They were an entirely different thing 70 years ago in Hollywood – eerie, decorous and called forth with incompetent cloudland simulations of voodoo. See Jacques Tourneur’s B-movie semi-classic “I Walked With a Zombie.”

Then came the original “Night of the Living Dead” by the cinematic auteur of Pittsburgh, George Romero. In one mini-budget film, he changed zombies forever. It just so happened that much of his financing came from a wholesale butcher. Hence, all manner of entrails, innards and offal could be made available to Romero to shoot with his zombies pretending it was their accustomed diet.

As everyone has known for a while now, zombies are big. “Night of the Living Dead” has spawned lots of zombie-lets, i.e. remakes and sequels as well as AMC’s “The Walking Dead,” and as many zombie fantasies from Robert Rodriguez as he can get away with.

It was only a matter of time before we saw Marc Forster’s “World War Z,” which would be the zombie movie to end all zombie movies if there were a snowball’s chance in hell that zombie movies would ever end (There isn’t. No money invested in a zombie movie is likely to be wasted.).

“World War Z” is the artful zombie blockbuster some have waited for. It stars Brad Pitt and is based on an extremely well-regarded novel written by Max Brooks, the zombie scholar son of Mel Brooks and Anne Bancroft (Please give that appositional phrase about 30 seconds to sink in fully.)

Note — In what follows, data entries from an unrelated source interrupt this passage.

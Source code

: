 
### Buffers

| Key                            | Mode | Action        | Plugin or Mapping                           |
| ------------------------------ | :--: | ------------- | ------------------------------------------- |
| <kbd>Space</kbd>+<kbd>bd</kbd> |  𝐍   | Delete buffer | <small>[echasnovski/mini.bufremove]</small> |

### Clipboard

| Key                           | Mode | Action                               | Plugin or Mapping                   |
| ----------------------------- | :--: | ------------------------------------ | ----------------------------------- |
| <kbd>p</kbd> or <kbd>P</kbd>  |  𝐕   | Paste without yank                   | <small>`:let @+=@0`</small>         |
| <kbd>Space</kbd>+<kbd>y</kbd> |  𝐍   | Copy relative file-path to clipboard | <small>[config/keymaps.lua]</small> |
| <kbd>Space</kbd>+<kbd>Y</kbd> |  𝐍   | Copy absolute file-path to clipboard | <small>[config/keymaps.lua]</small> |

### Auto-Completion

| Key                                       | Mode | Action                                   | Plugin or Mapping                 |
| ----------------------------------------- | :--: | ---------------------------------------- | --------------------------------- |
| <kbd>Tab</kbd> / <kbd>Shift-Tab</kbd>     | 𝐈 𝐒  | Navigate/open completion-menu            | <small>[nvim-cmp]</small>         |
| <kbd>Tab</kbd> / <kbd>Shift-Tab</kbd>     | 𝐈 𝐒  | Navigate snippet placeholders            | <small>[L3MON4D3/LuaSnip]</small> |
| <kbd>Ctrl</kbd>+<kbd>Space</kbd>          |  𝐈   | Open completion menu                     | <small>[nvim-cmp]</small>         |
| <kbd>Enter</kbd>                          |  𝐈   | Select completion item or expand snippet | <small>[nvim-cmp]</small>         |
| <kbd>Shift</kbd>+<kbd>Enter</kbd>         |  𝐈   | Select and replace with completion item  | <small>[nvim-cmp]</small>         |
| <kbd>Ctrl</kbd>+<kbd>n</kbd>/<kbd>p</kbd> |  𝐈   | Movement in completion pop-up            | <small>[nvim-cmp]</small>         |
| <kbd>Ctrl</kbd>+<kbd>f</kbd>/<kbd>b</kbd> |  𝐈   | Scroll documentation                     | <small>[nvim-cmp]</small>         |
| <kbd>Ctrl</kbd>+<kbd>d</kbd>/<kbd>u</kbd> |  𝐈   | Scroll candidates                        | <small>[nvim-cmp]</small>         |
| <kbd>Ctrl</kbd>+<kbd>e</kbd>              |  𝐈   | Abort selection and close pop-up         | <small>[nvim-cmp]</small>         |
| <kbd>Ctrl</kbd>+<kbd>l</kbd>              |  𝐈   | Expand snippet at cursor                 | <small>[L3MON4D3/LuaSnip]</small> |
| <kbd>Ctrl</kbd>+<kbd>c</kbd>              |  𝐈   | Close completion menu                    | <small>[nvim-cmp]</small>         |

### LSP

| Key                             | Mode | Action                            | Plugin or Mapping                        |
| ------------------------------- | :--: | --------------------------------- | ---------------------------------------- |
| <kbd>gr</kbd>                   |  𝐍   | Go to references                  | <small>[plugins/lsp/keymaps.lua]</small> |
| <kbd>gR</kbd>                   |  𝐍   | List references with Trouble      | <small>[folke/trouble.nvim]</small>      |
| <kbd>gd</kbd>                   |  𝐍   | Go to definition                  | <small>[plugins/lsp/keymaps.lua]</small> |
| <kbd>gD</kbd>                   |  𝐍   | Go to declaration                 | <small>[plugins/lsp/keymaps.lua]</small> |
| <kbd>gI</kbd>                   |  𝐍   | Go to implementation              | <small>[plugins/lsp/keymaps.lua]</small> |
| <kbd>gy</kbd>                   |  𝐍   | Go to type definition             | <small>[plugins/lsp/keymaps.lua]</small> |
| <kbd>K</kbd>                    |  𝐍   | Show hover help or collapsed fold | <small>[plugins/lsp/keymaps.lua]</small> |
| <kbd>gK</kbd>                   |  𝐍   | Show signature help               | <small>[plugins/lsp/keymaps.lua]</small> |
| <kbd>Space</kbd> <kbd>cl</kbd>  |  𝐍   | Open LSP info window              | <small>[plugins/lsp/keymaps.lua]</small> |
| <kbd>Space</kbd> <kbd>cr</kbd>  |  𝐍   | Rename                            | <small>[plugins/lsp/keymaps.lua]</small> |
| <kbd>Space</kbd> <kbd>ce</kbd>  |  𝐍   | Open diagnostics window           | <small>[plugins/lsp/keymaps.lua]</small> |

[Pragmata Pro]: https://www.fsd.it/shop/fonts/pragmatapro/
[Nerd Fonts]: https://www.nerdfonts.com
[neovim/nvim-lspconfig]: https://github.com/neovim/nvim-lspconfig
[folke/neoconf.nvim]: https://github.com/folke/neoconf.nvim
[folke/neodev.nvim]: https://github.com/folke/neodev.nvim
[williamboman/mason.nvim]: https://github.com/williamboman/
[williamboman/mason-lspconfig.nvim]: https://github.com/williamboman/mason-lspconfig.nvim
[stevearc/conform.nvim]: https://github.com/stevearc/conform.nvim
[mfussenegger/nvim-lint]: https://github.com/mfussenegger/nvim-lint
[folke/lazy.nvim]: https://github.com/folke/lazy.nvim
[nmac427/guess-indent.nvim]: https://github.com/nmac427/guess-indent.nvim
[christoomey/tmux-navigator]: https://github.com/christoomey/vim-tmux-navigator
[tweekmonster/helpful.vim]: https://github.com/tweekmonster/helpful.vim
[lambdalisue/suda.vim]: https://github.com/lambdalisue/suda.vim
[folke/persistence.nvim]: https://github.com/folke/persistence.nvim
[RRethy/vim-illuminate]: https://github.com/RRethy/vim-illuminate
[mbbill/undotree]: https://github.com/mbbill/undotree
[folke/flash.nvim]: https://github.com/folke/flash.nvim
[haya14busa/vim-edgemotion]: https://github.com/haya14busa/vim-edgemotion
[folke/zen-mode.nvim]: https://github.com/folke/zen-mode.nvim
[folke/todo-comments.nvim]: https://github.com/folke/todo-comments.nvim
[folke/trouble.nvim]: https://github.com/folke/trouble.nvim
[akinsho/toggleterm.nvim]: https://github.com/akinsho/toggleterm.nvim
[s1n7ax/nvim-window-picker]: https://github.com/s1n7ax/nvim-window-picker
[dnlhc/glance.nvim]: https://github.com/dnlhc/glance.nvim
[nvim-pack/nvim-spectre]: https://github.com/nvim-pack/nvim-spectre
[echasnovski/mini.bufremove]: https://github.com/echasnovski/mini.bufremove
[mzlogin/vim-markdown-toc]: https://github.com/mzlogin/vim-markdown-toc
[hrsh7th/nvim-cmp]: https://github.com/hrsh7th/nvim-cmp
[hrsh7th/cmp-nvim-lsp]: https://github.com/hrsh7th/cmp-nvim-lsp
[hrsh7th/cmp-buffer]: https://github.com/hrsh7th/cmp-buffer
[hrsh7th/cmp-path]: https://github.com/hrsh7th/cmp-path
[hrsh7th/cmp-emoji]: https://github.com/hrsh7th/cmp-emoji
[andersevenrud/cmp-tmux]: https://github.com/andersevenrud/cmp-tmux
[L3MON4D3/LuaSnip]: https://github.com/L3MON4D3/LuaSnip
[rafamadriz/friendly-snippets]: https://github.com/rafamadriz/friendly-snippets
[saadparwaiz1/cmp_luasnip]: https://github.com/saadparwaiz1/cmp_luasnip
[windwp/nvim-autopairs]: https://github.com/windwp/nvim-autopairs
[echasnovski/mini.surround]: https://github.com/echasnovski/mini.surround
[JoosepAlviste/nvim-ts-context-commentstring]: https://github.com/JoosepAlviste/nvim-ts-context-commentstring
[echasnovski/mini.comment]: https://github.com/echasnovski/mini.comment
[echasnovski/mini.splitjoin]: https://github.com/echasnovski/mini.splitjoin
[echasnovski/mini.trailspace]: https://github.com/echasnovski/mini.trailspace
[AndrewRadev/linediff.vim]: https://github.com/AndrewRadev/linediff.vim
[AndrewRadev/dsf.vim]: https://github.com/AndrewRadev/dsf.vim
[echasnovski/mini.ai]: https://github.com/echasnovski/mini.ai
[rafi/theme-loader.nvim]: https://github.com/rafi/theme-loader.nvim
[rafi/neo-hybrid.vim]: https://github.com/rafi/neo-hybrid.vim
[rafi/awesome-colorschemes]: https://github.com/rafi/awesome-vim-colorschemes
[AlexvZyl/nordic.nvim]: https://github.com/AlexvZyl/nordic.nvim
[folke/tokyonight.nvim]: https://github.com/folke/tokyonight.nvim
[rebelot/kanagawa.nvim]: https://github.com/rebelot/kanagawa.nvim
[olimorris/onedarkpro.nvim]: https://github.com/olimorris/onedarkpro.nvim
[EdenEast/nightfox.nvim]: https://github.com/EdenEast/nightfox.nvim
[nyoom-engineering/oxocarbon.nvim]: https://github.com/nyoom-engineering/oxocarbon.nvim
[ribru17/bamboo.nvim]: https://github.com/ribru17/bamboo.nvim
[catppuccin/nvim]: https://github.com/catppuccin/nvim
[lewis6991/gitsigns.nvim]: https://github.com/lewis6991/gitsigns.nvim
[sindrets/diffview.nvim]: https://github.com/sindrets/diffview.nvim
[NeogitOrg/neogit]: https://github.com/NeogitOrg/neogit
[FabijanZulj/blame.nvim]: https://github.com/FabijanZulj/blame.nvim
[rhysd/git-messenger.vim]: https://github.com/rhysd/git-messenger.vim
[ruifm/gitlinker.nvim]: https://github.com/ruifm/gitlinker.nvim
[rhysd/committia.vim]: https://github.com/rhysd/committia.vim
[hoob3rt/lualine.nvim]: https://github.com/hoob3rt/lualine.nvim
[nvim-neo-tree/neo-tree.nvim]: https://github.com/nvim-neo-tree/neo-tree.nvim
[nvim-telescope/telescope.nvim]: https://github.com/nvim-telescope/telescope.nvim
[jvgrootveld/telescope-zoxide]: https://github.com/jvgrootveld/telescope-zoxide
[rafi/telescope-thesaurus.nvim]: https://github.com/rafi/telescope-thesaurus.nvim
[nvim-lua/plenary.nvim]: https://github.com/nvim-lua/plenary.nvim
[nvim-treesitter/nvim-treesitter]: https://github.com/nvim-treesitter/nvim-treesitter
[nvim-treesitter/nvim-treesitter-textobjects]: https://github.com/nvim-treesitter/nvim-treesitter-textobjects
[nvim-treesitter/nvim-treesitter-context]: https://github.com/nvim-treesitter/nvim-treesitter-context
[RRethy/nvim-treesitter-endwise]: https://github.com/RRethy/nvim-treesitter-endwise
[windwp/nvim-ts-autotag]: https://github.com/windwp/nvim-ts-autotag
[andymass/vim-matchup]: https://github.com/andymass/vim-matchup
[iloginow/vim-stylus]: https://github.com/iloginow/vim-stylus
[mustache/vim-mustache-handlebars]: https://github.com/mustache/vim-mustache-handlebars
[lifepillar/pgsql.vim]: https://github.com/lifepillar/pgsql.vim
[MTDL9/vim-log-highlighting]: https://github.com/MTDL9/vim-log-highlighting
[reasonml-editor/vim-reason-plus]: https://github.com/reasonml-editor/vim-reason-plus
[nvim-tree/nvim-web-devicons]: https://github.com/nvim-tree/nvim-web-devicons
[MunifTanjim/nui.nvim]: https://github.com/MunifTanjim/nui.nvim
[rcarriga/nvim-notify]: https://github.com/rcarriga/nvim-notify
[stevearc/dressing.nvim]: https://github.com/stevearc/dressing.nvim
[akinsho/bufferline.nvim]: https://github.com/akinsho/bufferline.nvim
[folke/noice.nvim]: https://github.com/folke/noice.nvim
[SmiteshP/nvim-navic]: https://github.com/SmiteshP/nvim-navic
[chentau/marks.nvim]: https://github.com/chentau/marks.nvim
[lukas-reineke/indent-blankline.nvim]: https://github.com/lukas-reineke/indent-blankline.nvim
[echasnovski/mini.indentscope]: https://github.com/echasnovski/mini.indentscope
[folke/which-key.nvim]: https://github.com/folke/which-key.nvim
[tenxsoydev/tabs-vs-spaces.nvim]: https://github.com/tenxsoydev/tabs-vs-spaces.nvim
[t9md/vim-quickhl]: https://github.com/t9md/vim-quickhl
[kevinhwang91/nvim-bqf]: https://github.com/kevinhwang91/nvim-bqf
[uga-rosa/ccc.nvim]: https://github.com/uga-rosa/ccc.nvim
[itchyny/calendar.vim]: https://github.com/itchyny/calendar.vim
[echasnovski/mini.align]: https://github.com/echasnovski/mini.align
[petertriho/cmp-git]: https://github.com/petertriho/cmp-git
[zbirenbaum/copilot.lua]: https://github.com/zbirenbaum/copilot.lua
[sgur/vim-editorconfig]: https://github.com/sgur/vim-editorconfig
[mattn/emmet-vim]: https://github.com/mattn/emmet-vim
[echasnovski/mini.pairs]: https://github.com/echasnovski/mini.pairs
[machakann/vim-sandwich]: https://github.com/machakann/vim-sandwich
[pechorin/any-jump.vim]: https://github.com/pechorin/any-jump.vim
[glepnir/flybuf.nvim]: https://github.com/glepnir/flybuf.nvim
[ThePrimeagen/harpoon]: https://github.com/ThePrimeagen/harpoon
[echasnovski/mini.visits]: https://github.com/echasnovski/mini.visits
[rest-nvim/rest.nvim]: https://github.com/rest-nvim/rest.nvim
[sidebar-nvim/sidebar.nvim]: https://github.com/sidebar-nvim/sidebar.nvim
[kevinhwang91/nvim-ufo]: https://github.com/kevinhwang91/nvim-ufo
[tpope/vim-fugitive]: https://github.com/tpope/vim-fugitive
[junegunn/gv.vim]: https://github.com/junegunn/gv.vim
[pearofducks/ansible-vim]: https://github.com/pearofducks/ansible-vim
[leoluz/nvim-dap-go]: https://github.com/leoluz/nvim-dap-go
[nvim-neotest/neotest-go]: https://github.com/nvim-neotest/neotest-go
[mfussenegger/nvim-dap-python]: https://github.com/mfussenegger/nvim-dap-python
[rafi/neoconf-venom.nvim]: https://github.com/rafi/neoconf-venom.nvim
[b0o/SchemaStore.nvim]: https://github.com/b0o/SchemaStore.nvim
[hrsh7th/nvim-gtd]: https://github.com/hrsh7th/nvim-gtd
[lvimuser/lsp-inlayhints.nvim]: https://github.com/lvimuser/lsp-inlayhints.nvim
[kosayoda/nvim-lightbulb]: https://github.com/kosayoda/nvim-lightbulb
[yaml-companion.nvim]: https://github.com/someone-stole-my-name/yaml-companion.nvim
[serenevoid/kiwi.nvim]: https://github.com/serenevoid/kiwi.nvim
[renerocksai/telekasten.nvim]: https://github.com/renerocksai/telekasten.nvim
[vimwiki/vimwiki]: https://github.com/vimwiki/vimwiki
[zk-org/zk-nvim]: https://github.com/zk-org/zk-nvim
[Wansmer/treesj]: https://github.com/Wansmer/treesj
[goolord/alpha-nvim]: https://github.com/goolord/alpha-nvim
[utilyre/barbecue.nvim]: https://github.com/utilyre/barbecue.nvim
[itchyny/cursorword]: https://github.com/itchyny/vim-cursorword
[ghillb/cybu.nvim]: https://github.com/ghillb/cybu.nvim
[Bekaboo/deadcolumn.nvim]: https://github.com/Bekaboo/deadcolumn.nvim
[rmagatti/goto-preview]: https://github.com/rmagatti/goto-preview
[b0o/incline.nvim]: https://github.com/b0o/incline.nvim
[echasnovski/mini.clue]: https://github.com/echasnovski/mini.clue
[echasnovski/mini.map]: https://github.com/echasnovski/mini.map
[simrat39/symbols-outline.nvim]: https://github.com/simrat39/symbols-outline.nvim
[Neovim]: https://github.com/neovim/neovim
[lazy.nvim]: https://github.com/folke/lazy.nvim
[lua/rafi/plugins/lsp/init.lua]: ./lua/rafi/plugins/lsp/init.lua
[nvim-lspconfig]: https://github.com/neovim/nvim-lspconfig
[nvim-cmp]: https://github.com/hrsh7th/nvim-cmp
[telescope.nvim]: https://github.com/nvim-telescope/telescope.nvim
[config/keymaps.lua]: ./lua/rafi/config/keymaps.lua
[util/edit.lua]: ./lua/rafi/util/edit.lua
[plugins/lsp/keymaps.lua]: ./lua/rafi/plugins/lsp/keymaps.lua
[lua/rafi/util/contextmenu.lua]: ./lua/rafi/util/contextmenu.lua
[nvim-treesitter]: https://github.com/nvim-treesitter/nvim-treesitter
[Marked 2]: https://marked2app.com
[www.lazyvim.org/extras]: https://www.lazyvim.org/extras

If we weren’t all flirting already with apocalypse fatigue – a mere day after the official beginning of summer – “World War Z” would have been far more impressive. But Hollywood’s big money minions have offered us so any variations on the end of us all, with cities being overrun and blown to Kingdom Come, that the rather genuine imaginative power and originality and even cinematic elegance of “World War Z” passes through making fewer ripples than it should.

Too bad. It’s a pretty good movie – absurdly overblown in the modern style of CGI-strewn A-movies with budgets in the hundreds of millions made out of B-movie ideas that used to be made on budgets of a buck and a quarter. It’s quite scary at times and suspenseful and often remarkably well-directed by Forster for what it is.

Brad Pitt plays a United Nations investigator and troubleshooter who discovers what’s going on in the worst possible way – in a monstrous traffic jam in Philadelphia where he’s trapped with his wife (Mireille Enos of TV’s “The Killing”) and his two daughters, one of whom is a severe asthmatic.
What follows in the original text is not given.